__Work item__. Each line holding the word "Delta" must appear in the answer, copied from the entries.

Stored data entries:
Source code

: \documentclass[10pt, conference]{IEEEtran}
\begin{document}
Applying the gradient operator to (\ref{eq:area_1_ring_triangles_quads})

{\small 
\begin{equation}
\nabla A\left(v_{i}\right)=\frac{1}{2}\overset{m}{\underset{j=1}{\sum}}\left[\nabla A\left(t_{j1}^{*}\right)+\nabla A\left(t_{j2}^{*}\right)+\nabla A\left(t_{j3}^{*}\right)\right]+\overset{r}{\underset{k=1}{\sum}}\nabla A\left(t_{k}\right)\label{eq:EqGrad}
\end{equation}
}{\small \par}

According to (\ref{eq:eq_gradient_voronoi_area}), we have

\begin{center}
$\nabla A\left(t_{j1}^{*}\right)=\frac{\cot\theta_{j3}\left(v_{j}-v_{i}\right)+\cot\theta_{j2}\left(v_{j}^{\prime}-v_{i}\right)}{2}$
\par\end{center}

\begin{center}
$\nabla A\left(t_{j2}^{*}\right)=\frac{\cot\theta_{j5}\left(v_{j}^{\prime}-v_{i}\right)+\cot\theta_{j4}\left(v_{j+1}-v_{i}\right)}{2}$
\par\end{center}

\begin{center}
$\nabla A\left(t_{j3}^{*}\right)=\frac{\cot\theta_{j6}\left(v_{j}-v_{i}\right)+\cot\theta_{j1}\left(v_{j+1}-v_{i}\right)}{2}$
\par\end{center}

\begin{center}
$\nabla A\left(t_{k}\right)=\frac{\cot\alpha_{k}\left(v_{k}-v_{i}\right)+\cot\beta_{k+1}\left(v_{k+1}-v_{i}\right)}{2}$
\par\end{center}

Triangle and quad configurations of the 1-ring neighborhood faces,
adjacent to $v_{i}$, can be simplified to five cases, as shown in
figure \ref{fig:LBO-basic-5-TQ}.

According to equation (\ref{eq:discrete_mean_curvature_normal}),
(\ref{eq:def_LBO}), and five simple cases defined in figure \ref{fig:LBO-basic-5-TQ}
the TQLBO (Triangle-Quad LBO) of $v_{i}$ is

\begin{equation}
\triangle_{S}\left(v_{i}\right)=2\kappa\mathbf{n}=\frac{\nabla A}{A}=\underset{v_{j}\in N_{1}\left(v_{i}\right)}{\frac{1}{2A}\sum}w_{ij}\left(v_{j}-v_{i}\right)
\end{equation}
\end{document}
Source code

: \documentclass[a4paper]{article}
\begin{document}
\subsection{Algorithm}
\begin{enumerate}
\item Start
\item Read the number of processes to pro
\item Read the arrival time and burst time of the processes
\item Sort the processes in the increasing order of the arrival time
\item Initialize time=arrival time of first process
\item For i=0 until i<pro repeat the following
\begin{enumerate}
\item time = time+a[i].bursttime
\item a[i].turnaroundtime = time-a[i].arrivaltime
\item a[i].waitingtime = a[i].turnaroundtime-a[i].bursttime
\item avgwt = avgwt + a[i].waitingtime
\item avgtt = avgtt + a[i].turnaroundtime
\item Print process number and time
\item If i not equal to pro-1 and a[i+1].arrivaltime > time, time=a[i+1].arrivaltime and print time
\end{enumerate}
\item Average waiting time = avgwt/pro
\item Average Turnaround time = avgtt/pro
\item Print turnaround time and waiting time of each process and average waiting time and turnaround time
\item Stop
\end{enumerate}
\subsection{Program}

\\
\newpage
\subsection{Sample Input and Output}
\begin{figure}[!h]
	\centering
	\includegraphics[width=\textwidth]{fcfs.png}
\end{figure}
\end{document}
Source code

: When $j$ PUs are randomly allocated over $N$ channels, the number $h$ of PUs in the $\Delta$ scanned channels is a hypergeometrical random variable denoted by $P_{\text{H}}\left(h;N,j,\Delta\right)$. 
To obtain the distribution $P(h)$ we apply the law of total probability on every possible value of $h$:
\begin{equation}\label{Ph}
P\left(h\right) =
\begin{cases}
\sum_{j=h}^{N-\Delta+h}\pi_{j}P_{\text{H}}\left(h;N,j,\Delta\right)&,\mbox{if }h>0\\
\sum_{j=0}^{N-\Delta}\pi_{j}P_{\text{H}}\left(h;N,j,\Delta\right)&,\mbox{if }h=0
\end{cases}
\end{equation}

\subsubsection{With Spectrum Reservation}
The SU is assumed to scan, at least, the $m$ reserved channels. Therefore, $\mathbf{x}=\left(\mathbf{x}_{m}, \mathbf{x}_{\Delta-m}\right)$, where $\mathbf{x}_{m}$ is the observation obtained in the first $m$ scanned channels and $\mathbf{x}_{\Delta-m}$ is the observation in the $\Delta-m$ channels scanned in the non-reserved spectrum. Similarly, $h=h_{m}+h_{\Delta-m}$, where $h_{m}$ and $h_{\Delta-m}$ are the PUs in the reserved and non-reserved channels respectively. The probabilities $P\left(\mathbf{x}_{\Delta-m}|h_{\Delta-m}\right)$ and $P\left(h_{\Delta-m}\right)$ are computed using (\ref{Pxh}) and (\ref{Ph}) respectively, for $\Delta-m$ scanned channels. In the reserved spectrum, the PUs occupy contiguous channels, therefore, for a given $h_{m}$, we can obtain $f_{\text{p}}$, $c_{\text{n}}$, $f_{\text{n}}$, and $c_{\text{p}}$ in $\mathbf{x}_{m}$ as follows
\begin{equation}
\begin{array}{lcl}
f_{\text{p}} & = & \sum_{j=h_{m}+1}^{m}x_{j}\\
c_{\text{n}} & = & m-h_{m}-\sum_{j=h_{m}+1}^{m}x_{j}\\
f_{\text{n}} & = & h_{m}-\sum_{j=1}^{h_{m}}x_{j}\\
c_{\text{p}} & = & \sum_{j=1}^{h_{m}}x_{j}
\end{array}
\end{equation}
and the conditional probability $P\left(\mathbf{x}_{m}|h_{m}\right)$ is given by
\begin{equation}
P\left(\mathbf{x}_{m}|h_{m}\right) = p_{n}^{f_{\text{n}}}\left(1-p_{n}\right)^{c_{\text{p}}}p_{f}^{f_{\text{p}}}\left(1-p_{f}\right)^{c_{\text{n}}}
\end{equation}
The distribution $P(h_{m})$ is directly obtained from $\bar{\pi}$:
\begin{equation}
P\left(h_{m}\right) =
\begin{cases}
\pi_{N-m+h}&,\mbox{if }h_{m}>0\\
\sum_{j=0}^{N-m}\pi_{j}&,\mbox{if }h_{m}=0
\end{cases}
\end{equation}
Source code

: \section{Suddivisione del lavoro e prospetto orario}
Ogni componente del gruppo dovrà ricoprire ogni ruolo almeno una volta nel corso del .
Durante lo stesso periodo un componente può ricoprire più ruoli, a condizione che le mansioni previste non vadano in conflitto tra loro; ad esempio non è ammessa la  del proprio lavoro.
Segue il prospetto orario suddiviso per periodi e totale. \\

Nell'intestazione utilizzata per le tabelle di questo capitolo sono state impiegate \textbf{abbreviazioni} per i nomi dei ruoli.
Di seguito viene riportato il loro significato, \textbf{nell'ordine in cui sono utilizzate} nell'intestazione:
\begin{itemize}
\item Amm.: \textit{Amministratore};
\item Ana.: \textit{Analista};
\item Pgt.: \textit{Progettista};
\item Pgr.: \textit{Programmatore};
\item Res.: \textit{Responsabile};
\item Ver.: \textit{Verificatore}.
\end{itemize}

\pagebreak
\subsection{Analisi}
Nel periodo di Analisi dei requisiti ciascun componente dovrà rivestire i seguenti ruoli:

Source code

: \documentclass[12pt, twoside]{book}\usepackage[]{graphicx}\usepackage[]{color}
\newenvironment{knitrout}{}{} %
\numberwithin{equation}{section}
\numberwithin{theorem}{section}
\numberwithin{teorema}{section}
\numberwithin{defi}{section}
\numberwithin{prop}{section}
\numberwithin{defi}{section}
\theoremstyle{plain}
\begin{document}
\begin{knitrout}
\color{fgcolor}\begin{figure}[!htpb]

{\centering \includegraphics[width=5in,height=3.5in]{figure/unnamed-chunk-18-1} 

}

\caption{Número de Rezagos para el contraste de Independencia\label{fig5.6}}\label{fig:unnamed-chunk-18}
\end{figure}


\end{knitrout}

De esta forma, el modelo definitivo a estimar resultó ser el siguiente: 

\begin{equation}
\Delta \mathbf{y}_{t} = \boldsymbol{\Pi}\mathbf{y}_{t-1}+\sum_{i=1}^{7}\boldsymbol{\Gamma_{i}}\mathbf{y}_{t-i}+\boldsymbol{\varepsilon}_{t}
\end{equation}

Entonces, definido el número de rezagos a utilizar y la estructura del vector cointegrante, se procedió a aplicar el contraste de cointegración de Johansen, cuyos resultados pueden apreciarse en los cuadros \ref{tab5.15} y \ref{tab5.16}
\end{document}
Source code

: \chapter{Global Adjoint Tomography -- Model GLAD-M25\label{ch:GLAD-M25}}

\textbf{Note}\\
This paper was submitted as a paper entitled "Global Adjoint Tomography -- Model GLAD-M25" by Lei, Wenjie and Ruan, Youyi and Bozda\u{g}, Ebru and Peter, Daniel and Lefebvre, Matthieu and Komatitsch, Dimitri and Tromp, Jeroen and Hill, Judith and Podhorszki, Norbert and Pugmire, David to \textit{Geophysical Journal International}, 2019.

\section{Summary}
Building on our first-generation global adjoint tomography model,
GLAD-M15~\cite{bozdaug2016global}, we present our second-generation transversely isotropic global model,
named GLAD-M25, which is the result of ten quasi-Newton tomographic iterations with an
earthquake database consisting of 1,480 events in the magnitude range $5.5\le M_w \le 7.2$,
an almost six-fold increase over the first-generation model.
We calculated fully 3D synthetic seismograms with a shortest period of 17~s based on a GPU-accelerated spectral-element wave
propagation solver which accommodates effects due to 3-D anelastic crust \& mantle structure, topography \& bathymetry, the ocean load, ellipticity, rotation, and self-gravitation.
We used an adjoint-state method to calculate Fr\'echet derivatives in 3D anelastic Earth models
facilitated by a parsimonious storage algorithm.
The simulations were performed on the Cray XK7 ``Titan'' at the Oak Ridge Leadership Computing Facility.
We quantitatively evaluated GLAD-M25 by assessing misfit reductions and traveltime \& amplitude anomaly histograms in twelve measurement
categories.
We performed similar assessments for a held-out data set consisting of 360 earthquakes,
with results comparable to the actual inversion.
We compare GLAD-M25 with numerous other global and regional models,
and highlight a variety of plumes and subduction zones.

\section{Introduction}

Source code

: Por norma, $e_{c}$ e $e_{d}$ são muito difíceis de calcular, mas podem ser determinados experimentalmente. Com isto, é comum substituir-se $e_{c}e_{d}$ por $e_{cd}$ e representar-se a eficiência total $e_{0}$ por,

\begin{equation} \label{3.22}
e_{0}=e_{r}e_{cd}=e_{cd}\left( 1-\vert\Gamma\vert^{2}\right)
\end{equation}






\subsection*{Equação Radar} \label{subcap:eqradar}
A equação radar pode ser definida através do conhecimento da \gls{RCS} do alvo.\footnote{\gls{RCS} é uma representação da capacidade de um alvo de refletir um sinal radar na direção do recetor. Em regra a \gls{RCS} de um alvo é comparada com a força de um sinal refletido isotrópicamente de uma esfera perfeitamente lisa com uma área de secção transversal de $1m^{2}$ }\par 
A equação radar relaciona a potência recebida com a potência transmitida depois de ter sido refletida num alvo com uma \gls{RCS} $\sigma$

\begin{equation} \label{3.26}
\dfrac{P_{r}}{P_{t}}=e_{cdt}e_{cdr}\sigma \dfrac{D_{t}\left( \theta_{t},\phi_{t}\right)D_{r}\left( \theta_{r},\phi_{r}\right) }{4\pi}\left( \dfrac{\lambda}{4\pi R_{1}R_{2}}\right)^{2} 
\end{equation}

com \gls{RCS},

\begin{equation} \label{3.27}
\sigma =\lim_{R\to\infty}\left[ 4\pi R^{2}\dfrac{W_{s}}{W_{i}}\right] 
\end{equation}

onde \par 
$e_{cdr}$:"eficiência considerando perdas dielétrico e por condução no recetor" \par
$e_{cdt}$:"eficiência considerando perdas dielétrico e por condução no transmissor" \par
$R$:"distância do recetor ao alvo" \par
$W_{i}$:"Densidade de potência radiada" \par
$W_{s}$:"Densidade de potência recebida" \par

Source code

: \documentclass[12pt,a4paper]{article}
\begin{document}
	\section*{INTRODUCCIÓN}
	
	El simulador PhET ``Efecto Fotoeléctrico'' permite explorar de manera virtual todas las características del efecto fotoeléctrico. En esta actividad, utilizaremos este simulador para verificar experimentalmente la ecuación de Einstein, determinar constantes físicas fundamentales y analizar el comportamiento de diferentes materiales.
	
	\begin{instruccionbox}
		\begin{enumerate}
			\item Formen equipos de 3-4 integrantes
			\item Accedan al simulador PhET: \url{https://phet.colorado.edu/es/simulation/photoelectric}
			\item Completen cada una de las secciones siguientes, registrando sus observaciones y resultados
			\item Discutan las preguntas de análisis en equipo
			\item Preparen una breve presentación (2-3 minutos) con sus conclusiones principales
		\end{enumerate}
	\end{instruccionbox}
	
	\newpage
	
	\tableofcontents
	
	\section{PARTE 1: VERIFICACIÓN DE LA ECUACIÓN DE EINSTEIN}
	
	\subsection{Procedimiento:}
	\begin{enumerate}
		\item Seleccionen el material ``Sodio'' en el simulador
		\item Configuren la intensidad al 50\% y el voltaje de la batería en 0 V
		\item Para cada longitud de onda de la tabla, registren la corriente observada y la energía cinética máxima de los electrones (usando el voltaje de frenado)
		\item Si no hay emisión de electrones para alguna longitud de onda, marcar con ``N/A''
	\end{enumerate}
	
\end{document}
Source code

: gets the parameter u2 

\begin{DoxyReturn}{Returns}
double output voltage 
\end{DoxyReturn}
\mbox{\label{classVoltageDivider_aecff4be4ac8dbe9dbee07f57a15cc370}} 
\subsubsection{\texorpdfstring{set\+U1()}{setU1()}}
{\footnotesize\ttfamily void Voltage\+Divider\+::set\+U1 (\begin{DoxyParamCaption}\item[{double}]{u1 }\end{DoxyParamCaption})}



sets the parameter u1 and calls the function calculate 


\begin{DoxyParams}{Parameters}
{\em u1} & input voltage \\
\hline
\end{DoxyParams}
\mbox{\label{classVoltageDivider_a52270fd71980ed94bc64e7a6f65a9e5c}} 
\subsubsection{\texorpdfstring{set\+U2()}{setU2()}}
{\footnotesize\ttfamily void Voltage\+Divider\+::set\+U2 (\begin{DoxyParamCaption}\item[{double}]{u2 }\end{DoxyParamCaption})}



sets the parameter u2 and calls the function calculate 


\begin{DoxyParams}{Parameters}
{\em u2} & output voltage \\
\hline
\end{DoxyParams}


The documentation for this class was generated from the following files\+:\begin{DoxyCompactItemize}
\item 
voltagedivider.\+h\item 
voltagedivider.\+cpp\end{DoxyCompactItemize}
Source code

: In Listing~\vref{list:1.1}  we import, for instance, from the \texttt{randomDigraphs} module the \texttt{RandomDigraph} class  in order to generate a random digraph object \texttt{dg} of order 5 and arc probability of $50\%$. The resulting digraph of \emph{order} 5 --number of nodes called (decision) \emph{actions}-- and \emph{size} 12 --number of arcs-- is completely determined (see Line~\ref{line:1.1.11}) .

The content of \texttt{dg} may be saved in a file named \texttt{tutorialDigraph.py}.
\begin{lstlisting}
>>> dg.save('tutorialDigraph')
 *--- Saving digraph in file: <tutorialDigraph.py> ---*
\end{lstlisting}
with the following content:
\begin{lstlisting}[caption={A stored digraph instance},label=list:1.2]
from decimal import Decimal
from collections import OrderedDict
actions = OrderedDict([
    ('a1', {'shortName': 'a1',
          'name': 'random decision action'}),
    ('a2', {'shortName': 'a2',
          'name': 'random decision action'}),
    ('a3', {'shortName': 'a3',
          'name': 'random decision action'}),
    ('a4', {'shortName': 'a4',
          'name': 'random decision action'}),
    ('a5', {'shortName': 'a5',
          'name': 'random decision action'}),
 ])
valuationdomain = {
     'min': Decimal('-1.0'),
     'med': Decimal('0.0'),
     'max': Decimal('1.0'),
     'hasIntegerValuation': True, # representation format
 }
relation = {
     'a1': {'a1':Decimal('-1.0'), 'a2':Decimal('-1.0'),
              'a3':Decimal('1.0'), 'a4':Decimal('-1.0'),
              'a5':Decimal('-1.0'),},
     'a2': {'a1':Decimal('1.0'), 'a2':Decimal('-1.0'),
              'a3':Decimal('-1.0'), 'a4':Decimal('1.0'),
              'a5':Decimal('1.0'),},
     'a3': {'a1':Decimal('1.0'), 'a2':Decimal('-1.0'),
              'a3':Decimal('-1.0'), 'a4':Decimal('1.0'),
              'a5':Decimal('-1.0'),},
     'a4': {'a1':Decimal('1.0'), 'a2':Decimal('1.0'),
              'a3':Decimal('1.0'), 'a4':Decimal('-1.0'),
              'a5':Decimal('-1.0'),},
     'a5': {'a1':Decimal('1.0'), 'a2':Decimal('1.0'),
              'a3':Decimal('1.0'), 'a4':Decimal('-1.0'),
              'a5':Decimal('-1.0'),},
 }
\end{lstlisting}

__Exercise solution__.
: When $j$ PUs are randomly allocated over $N$ channels, the number $h$ of PUs in the $\Delta$ scanned channels is a hypergeometrical random variable denoted by $P_{\text{H}}\left(h;N,j,\Delta\right)$. 
\sum_{j=h}^{N-\Delta+h}\pi_{j}P_{\text{H}}\left(h;N,j,\Delta\right)&,\mbox{if }h>0\\
\sum_{j=0}^{N-\Delta}\pi_{j}P_{\text{H}}\left(h;N,j,\Delta\right)&,\mbox{if }h=0
The SU is assumed to scan, at least, the $m$ reserved channels. Therefore, $\mathbf{x}=\left(\mathbf{x}_{m}, \mathbf{x}_{\Delta-m}\right)$, where $\mathbf{x}_{m}$ is the observation obtained in the first $m$ scanned channels and $\mathbf{x}_{\Delta-m}$ is the observation in the $\Delta-m$ channels scanned in the non-reserved spectrum. Similarly, $h=h_{m}+h_{\Delta-m}$, where $h_{m}$ and $h_{\Delta-m}$ are the PUs in the reserved and non-reserved channels respectively. The probabilities $P\left(\mathbf{x}_{\Delta-m}|h_{\Delta-m}\right)$ and $P\left(h_{\Delta-m}\right)$ are computed using (\ref{Pxh}) and (\ref{Ph}) respectively, for $\Delta-m$ scanned channels. In the reserved spectrum, the PUs occupy contiguous channels, therefore, for a given $h_{m}$, we can obtain $f_{\text{p}}$, $c_{\text{n}}$, $f_{\text{n}}$, and $c_{\text{p}}$ in $\mathbf{x}_{m}$ as follows
\Delta \mathbf{y}_{t} = \boldsymbol{\Pi}\mathbf{y}_{t-1}+\sum_{i=1}^{7}\boldsymbol{\Gamma_{i}}\mathbf{y}_{t-i}+\boldsymbol{\varepsilon}_{t}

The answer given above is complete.